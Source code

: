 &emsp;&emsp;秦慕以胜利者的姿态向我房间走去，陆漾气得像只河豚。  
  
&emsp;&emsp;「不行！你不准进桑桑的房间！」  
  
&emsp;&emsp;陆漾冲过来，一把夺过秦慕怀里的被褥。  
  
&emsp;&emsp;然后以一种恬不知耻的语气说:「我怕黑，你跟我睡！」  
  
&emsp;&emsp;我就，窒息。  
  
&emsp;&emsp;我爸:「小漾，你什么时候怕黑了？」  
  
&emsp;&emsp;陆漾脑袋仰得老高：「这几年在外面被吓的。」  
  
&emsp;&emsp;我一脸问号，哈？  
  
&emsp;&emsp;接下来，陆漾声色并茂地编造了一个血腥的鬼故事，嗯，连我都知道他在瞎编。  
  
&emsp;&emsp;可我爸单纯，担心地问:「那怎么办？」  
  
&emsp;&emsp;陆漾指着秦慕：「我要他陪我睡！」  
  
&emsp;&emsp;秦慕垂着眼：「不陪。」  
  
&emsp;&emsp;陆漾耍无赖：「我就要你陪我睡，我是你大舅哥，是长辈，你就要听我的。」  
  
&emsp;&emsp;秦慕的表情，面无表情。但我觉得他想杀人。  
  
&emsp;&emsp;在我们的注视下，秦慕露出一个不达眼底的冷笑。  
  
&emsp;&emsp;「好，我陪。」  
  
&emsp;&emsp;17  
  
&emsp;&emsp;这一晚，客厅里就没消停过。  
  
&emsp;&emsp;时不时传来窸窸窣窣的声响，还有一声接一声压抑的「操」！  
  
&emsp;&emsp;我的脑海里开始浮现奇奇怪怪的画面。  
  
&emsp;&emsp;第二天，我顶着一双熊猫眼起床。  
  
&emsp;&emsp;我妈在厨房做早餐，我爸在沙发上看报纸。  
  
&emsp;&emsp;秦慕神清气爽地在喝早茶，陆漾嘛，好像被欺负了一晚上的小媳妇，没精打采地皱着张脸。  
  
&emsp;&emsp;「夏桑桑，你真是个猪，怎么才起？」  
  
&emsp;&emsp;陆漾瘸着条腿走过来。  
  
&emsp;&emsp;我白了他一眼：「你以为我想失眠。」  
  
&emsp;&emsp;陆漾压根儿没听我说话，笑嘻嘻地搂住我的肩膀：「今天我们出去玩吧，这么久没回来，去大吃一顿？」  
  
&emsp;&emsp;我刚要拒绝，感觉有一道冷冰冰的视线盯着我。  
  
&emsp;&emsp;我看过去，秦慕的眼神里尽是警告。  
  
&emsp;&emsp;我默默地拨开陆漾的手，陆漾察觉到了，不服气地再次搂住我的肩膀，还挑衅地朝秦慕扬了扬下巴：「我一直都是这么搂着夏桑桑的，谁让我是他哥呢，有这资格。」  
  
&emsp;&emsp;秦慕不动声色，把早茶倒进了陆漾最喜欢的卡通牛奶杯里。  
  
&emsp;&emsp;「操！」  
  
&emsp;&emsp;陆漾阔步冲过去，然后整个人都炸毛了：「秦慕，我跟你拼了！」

### Exercise aim
Every line above should be transcribed exactly.

### Answer for this exercise
Source code

: &emsp;&emsp;秦慕以胜利者的姿态向我房间走去，陆漾气得像只河豚。  
  
&emsp;&emsp;「不行！你不准进桑桑的房间！」  
  
&emsp;&emsp;陆漾冲过来，一把夺过秦慕怀里的被褥。  
  
&emsp;&emsp;然后以一种恬不知耻的语气说:「我怕黑，你跟我睡！」  
  
&emsp;&emsp;我就，窒息。  
  
&emsp;&emsp;我爸:「小漾，你什么时候怕黑了？」  
  
&emsp;&emsp;陆漾脑袋仰得老高：「这几年在外面被吓的。」  
  
&emsp;&emsp;我一脸问号，哈？  
  
&emsp;&emsp;接下来，陆漾声色并茂地编造了一个血腥的鬼故事，嗯，连我都知道他在瞎编。  
  
&emsp;&emsp;可我爸单纯，担心地问:「那怎么办？」  
  
&emsp;&emsp;陆漾指着秦慕：「我要他陪我睡！」  
  
&emsp;&emsp;秦慕垂着眼：「不陪。」  
  
&emsp;&emsp;陆漾耍无赖：「我就要你陪我睡，我是你大舅哥，是长辈，你就要听我的。」  
  
&emsp;&emsp;秦慕的表情，面无表情。但我觉得他想杀人。  
  
&emsp;&emsp;在我们的注视下，秦慕露出一个不达眼底的冷笑。  
  
&emsp;&emsp;「好，我陪。」  
  
&emsp;&emsp;17  
  
&emsp;&emsp;这一晚，客厅里就没消停过。  
  
&emsp;&emsp;时不时传来窸窸窣窣的声响，还有一声接一声压抑的「操」！  
  
&emsp;&emsp;我的脑海里开始浮现奇奇怪怪的画面。  
  
&emsp;&emsp;第二天，我顶着一双熊猫眼起床。  
  
&emsp;&emsp;我妈在厨房做早餐，我爸在沙发上看报纸。  
  
&emsp;&emsp;秦慕神清气爽地在喝早茶，陆漾嘛，好像被欺负了一晚上的小媳妇，没精打采地皱着张脸。  
  
&emsp;&emsp;「夏桑桑，你真是个猪，怎么才起？」  
  
&emsp;&emsp;陆漾瘸着条腿走过来。  
  
&emsp;&emsp;我白了他一眼：「你以为我想失眠。」  
  
&emsp;&emsp;陆漾压根儿没听我说话，笑嘻嘻地搂住我的肩膀：「今天我们出去玩吧，这么久没回来，去大吃一顿？」  
  
&emsp;&emsp;我刚要拒绝，感觉有一道冷冰冰的视线盯着我。  
  
&emsp;&emsp;我看过去，秦慕的眼神里尽是警告。  
  
&emsp;&emsp;我默默地拨开陆漾的手，陆漾察觉到了，不服气地再次搂住我的肩膀，还挑衅地朝秦慕扬了扬下巴：「我一直都是这么搂着夏桑桑的，谁让我是他哥呢，有这资格。」  
  
&emsp;&emsp;秦慕不动声色，把早茶倒进了陆漾最喜欢的卡通牛奶杯里。  
  
&emsp;&emsp;「操！」  
  
&emsp;&emsp;陆漾阔步冲过去，然后整个人都炸毛了：「秦慕，我跟你拼了！」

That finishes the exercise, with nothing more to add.